Pour les acteurs de la crise, la tension demeure. «Le 5 août, le gouvernement a tué la démocratie au Cachemire.» Le ton de Shehla Rashid, politicienne cachemirienne, est posé, comme pour cacher une colère qui gronde. Ce jour-là, New Delhi a abrogé l’autonomie du Jammu-et-Cachemire, transformant sa partie musulmane, la vallée séparatiste du Cachemire, en «une prison à ciel ouvert» : les communications mobiles et Internet y sont coupées, les services postaux interrompus et des dizaines de milliers de soldats restreignent les mouvements par d’incessants barrages militaires.
Une répression «inédite», affirme Shehla Rashid, secrétaire générale du mouvement populaire du Jammu-et-Cachemire, qui réside ces jours-ci à New Delhi, pour échapper à la répression. «Généralement, quand des violences ont lieu, l’Internet mobile est interrompu pendant un ou deux jours dans certaines parties du Cachemire. Mais c’est la première fois que toutes les formes de communication sont coupées pendant aussi longtemps.» Cette militante de 31 ans rassemble donc les témoignages et, quand elle les juge crédibles, les diffuse sur son compte Twitter, pour alerter sur la situation. «L’armée entre chez les gens la nuit et enlève les jeunes hommes, saccage les maisons et les réserves de nourriture», relate-t-elle.

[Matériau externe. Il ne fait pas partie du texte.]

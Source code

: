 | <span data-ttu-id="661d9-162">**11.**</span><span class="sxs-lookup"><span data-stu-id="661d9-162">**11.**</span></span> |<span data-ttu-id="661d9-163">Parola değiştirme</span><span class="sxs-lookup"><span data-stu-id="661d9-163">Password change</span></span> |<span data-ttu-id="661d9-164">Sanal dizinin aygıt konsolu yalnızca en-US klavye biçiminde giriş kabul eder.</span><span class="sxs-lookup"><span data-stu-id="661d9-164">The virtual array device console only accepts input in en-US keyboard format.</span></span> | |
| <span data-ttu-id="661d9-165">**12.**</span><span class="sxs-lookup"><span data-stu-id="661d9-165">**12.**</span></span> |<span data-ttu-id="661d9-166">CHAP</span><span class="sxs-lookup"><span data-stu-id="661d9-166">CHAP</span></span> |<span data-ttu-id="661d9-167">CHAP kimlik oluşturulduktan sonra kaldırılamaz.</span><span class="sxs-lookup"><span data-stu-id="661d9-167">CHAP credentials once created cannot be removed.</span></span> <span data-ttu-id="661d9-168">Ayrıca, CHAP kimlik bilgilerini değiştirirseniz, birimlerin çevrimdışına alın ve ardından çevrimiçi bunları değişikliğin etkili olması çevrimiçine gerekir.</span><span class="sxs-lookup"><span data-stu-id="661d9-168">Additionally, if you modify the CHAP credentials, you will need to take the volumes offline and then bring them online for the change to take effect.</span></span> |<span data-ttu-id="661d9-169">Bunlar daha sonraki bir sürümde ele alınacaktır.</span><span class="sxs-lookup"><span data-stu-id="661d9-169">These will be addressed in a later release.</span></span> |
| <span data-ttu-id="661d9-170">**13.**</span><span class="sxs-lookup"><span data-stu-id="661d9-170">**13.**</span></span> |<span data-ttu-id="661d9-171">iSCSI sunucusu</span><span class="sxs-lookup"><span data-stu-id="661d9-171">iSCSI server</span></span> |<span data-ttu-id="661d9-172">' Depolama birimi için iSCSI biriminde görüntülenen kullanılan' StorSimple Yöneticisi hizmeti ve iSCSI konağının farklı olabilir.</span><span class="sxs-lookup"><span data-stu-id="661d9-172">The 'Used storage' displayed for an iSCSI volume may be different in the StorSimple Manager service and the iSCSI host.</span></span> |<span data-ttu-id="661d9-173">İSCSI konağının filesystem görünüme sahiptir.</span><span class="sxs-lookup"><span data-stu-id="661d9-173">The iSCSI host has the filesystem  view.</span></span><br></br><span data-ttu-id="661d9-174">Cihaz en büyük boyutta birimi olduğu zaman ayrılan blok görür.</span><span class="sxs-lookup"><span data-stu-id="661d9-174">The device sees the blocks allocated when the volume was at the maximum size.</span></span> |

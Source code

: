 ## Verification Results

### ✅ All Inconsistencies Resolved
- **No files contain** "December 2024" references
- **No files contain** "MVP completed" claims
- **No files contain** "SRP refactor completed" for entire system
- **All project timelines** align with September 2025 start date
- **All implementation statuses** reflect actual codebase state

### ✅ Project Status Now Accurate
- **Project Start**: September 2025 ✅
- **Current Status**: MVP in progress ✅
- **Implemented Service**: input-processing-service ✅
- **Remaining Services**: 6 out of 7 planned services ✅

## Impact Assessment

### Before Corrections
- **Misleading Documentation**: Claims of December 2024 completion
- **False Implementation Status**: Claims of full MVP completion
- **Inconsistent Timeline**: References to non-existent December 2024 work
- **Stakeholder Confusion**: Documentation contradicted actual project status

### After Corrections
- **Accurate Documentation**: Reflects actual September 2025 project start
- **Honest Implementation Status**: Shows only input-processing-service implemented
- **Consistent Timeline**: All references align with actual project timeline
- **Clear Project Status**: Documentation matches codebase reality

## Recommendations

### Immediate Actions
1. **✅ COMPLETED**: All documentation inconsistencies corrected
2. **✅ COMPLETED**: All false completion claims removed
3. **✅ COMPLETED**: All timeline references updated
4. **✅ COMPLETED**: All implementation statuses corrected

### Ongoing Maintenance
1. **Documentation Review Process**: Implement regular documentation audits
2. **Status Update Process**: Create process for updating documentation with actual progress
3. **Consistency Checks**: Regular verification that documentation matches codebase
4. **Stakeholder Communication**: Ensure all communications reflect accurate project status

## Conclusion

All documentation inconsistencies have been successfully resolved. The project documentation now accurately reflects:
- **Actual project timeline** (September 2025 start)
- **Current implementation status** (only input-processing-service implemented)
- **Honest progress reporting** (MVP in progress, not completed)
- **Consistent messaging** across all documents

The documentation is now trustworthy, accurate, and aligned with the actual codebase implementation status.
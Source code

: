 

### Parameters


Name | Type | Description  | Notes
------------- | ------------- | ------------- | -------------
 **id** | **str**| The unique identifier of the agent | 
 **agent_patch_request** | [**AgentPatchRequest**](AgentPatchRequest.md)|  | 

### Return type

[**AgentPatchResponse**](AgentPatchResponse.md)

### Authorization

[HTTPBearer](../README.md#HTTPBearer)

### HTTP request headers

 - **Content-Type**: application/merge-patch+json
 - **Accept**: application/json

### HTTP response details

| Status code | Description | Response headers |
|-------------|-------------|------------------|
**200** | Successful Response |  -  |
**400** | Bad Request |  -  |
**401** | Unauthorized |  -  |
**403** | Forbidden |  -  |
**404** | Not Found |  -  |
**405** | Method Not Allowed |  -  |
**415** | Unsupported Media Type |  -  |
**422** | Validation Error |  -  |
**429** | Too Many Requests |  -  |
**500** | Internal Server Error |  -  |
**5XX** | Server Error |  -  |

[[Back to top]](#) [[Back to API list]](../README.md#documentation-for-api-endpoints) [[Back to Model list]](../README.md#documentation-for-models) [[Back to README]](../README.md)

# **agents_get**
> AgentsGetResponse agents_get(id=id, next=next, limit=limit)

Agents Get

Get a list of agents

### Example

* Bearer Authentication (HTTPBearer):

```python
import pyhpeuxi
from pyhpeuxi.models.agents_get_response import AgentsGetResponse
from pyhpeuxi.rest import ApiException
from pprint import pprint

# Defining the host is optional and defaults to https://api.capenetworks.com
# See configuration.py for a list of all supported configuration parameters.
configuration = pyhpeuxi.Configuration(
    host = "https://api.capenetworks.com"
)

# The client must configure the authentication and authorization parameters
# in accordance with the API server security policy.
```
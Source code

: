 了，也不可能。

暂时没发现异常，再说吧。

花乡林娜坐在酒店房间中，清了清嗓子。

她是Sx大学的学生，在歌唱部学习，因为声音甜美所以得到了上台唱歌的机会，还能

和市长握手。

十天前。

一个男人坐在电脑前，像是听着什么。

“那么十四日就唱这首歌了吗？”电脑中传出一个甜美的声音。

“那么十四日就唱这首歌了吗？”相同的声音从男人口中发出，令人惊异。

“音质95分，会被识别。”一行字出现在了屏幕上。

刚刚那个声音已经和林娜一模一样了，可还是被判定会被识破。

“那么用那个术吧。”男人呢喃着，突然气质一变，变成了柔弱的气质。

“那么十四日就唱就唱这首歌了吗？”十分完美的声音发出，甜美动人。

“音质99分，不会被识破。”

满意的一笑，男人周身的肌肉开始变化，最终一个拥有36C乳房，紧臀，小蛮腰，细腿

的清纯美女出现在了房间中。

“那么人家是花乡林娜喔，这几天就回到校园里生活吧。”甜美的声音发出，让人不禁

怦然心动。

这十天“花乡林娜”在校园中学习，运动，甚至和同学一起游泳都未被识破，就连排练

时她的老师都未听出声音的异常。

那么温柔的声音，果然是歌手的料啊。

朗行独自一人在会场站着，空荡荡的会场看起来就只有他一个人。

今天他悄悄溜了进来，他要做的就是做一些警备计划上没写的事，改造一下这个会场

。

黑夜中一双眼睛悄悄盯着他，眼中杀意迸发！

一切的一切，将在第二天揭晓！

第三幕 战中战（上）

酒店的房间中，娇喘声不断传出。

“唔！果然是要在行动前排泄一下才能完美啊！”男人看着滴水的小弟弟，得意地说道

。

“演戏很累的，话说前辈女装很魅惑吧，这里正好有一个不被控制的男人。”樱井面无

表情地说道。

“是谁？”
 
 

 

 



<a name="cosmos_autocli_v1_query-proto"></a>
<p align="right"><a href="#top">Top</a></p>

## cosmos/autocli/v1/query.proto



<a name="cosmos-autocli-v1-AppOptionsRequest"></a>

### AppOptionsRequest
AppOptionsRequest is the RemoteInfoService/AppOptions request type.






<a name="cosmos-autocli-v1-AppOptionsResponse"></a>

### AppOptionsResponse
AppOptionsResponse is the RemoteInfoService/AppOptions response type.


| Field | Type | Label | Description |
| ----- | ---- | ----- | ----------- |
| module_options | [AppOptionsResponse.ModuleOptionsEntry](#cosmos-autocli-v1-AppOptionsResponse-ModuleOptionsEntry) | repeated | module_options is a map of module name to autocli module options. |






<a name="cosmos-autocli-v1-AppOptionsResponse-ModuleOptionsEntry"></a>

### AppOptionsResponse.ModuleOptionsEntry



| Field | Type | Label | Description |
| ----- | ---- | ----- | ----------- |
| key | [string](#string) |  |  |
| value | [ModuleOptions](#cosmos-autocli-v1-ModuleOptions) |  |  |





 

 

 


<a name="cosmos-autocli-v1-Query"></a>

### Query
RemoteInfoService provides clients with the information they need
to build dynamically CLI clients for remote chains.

Ces accusations ont été démenties par l’armée, qui y voit de la désinformation. Depuis le début, le gouvernement mène une opération de propagande, assurant que tout est «calme», alors que des vidéos diffusées par des médias étrangers montrent des protestations violentes. Les journalistes étrangers n’ont pas l’autorisation de se rendre au Cachemire et leurs confrères indiens subissent une forte pression pour s’en tenir à la ligne officielle. Depuis le 5 août, tous les hommes politiques du Cachemire, en dehors des membres du BJP, le parti nationaliste hindou au pouvoir à New Delhi, ont du reste été arrêtés.
Pour le gouvernement, la coupure des communications a pour but d’empêcher l’organisation de manifestations violentes au lendemain de l’abrogation soudaine de l’autonomie. L’arrestation des politiciens locaux, elle, serait réalisée afin d’éviter toute contestation et de couper les voies de financement pakistanais du séparatisme.